Installations of all kinds and critical
supplies had also been placed under bombproof protection, and these
suffered little damage during the bombardment. The few remaining surface
installations, however, and supplies in open storage did not fare so
well. On Bottomside, the theater, post exchange, and bakery were leveled
to the ground and the Navy's radio station damaged. Wainwright's house,
inherited from MacArthur, was destroyed on the first day of the attack.
"I picked up the light walking stick which MacArthur had left for me,"
wrote Wainwright, "and walked down to Malinta Tunnel to live there the
rest of my time on Corregidor." Several ammunition dumps were hit,
exploding the shells in storage, and a quantity of TNT blown up. But
losses, on the whole, were small and were quickly repaired by crews
which cleared the roads and cleaned out the debris left by exploding
bombs.
The Japanese, too, seemed to have profited
by their earlier experience and had "learned," Captain Ames observed,
"to dodge AA fire." They came in at higher altitudes than before,
between 22,000 and 28,000 feet, in formations of nine planes or less.

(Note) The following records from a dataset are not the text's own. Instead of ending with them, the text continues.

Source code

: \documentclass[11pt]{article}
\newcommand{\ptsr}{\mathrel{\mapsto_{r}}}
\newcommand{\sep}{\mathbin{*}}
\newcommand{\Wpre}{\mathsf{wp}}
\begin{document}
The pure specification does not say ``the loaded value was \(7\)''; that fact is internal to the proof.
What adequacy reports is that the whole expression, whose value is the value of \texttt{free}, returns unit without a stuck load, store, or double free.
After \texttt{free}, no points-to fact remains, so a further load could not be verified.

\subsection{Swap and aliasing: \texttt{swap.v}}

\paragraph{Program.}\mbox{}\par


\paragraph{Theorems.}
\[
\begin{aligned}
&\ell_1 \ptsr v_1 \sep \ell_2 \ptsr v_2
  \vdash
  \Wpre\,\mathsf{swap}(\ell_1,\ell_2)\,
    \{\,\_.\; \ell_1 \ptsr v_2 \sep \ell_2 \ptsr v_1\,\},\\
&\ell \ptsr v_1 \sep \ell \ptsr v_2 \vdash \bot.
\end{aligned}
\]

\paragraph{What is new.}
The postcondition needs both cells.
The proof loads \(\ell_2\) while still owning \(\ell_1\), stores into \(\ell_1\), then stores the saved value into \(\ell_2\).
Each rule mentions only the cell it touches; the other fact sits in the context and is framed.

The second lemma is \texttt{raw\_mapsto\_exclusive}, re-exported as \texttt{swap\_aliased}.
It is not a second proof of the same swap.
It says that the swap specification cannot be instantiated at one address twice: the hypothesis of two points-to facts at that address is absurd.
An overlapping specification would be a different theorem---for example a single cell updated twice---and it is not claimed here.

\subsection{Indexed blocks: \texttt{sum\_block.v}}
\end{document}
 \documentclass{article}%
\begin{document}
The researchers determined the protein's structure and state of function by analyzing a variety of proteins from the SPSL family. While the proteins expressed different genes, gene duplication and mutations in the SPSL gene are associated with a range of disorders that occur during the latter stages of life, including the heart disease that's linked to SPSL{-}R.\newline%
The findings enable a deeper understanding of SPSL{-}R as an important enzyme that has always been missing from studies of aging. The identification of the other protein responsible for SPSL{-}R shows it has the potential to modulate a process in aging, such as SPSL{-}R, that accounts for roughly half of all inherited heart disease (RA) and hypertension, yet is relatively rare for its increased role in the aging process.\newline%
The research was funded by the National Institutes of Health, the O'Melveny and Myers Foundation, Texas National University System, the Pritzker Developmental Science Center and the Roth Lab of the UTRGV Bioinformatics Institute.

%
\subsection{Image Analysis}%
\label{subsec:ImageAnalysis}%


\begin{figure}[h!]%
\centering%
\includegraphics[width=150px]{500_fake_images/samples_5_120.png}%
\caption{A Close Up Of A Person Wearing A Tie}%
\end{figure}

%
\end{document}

During daylight they made their bombing runs out of the sun, changing
course and altitude immediately after the moment of release. Earlier the
antiaircraft gun batteries had been able to get in about ten salvos
before the Japanese flew out of range, usually bringing down the lead
plane of the formation. When the enemy changed his tactics, the
antiaircraft guns could get in fewer salvos and could no longer count on
the lead plane maintaining the same course.
The most serious limitations on the
effectiveness of the 3-inch guns arose from the shortage of mechanically
fuzed ammunition, which could reach to a height of 30,000 feet. There
was an adequate supply of ammunition with the powder train fuze,
effective to a height of about 24,000 feet, but only enough of the
longer range type for one of the ten antiaircraft batteries. On 3
February a submarine had brought in 2,750 more rounds of mechanically
fuzed ammunition, and it became possible to supply an additional
battery. Thus, when the enemy planes came in at an altitude of more than
24,000 feet, only two batteries could reach them. The remaining
batteries of the antiaircraft command, equipped with powder train fuzes,
could only watch idly while the Japanese leisurely dropped their bombs.
Nonetheless, the contribution of these batteries, though negative, was a
valuable one. By forcing the enemy to remain at extremely high altitude,
they decreased his accuracy and diminished the effectiveness of the
bombardment.
From the outset it had been necessary to
conserve even the powder train fuzed shells, 30 percent of which were
duds. This had been accomplished by limiting each gun to six rounds for
any single target on any given course. The opening weeks of the war
proved the most expensive in terms of rounds fired to planes destroyed,
500 rounds being required for each plane. This inaccurate fire was due
to inexperience, the irregular functioning of powder train fuzes, and
variation in the muzzle velocity. Between 8 December and 11 March the
3-inch gun batteries in the harbor defenses expended over 6,000 rounds
for a total of 52 aircraft knocked down, or about 120 rounds per plane.
With increased experience of both fire control crews and gunners and
improved fire discipline, this average was steadily bettered until, by
the beginning of April, the expenditure rate went under 100 rounds per
plane, an excellent score even under the most favorable conditions.